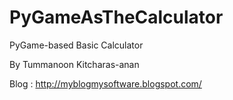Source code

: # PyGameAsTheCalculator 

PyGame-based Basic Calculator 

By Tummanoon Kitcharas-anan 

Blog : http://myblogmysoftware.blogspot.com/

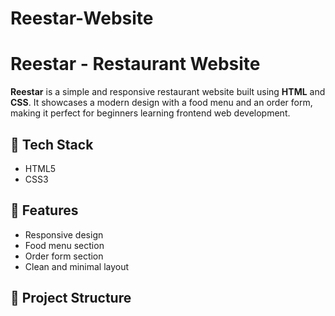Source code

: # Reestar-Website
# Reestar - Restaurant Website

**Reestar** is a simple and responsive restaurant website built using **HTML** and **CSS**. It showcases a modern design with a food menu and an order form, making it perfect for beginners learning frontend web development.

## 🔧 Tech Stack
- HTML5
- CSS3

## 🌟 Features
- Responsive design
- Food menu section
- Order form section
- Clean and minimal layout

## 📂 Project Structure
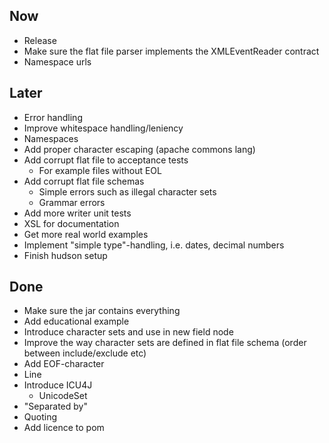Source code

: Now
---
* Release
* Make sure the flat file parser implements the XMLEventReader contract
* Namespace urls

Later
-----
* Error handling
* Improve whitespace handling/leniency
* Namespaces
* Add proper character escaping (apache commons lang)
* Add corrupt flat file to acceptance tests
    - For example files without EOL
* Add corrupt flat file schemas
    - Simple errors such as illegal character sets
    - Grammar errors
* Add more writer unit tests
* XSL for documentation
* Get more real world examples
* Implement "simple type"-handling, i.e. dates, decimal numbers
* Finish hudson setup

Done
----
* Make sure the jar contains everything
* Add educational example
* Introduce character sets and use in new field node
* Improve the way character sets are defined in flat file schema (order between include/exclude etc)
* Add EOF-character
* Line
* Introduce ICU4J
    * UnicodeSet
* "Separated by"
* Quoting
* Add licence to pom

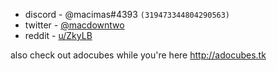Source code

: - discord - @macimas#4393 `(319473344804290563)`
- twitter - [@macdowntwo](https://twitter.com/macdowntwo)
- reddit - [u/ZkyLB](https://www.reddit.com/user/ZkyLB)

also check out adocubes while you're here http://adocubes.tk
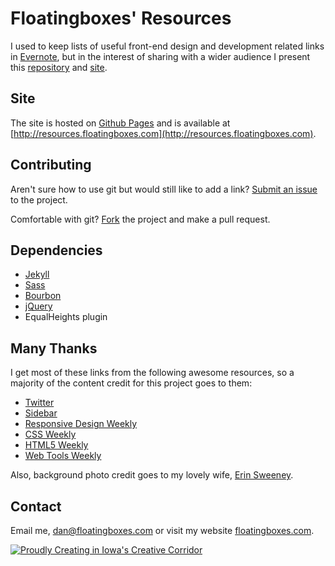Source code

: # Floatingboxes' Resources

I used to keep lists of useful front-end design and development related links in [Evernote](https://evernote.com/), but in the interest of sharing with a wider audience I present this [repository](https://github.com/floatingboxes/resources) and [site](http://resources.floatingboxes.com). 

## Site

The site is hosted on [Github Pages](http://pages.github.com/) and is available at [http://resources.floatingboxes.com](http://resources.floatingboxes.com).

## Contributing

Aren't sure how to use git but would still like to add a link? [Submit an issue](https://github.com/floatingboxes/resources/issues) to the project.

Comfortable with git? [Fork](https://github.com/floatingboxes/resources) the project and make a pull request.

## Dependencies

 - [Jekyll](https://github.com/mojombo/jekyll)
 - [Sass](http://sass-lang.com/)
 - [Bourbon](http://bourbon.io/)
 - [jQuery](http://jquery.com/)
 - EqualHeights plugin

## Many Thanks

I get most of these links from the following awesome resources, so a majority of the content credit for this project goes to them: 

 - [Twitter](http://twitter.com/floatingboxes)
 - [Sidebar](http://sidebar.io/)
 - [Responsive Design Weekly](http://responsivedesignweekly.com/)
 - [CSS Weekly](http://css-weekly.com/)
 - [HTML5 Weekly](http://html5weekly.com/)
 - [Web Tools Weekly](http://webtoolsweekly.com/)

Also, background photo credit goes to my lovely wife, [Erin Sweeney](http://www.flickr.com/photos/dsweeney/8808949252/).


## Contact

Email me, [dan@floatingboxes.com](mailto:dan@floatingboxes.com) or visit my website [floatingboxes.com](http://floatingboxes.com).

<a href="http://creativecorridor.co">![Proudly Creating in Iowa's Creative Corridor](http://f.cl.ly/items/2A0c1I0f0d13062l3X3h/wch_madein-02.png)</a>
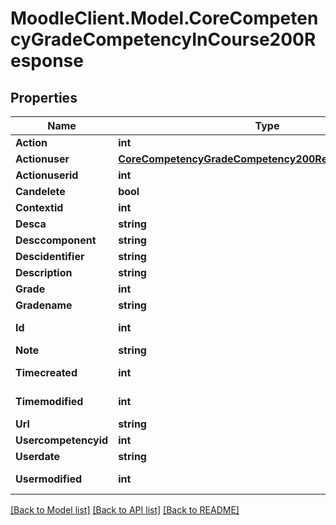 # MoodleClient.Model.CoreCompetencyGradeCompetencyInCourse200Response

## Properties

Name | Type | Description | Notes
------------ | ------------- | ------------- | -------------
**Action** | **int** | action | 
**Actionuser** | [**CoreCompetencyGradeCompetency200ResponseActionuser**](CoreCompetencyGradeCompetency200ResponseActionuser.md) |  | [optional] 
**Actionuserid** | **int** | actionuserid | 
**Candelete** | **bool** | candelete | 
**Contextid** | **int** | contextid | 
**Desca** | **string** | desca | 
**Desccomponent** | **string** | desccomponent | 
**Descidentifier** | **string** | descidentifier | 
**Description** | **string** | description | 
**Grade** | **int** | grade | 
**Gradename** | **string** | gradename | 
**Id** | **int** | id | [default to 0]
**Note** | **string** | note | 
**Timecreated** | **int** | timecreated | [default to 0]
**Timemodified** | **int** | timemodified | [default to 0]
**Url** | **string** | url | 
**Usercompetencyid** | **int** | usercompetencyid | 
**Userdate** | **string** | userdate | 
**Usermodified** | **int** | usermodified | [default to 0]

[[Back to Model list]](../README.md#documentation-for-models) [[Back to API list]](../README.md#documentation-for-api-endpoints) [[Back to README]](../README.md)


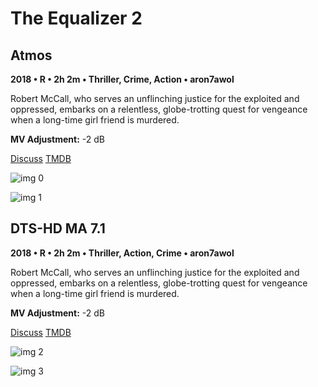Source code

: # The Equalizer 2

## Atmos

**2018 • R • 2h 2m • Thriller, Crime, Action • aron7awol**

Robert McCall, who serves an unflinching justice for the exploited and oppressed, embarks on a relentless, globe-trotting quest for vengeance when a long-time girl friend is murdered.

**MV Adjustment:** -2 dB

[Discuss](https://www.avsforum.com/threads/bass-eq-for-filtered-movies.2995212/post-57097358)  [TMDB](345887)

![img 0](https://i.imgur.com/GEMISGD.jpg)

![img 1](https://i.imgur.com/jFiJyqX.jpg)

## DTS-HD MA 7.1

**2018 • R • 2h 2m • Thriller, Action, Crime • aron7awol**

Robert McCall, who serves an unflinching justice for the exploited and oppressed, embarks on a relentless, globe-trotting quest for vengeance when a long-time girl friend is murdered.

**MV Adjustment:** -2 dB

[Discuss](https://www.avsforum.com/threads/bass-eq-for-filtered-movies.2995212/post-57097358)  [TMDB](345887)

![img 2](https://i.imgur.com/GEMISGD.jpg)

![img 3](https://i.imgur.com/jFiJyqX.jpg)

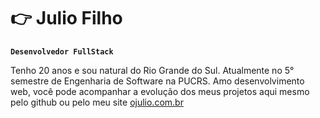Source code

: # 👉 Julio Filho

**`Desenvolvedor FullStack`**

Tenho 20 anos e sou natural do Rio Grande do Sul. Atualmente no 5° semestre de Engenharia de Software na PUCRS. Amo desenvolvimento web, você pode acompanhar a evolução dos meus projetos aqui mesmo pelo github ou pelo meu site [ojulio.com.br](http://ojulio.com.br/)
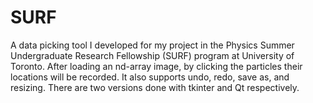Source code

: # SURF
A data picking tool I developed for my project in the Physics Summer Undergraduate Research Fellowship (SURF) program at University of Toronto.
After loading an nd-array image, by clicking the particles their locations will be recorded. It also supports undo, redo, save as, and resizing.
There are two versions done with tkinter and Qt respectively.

* * * *

Copy every line exactly, from the opening line of the entries down to the line holding "The site is", and keep the pictures out.

Source code

: # PyGameAsTheCalculator 

PyGame-based Basic Calculator 

By Tummanoon Kitcharas-anan 

Blog : http://myblogmysoftware.blogspot.com/

Source code

: # Reestar-Website
# Reestar - Restaurant Website

**Reestar** is a simple and responsive restaurant website built using **HTML** and **CSS**. It showcases a modern design with a food menu and an order form, making it perfect for beginners learning frontend web development.

## 🔧 Tech Stack
- HTML5
- CSS3

## 🌟 Features
- Responsive design
- Food menu section
- Order form section
- Clean and minimal layout

## 📂 Project Structure
Source code

: Now
---
* Release
* Make sure the flat file parser implements the XMLEventReader contract
* Namespace urls

Later
-----
* Error handling
* Improve whitespace handling/leniency
* Namespaces
* Add proper character escaping (apache commons lang)
* Add corrupt flat file to acceptance tests
    - For example files without EOL
* Add corrupt flat file schemas
    - Simple errors such as illegal character sets
    - Grammar errors
* Add more writer unit tests
* XSL for documentation
* Get more real world examples
* Implement "simple type"-handling, i.e. dates, decimal numbers
* Finish hudson setup

Done
----
* Make sure the jar contains everything
* Add educational example
* Introduce character sets and use in new field node
* Improve the way character sets are defined in flat file schema (order between include/exclude etc)
* Add EOF-character
* Line
* Introduce ICU4J
    * UnicodeSet
* "Separated by"
* Quoting
* Add licence to pom

Source code

: - discord - @macimas#4393 `(319473344804290563)`
- twitter - [@macdowntwo](https://twitter.com/macdowntwo)
- reddit - [u/ZkyLB](https://www.reddit.com/user/ZkyLB)

also check out adocubes while you're here http://adocubes.tk
Source code

: # Floatingboxes' Resources

I used to keep lists of useful front-end design and development related links in [Evernote](https://evernote.com/), but in the interest of sharing with a wider audience I present this [repository](https://github.com/floatingboxes/resources) and [site](http://resources.floatingboxes.com). 

## Site

The site is hosted on [Github Pages](http://pages.github.com/) and is available at [http://resources.floatingboxes.com](http://resources.floatingboxes.com).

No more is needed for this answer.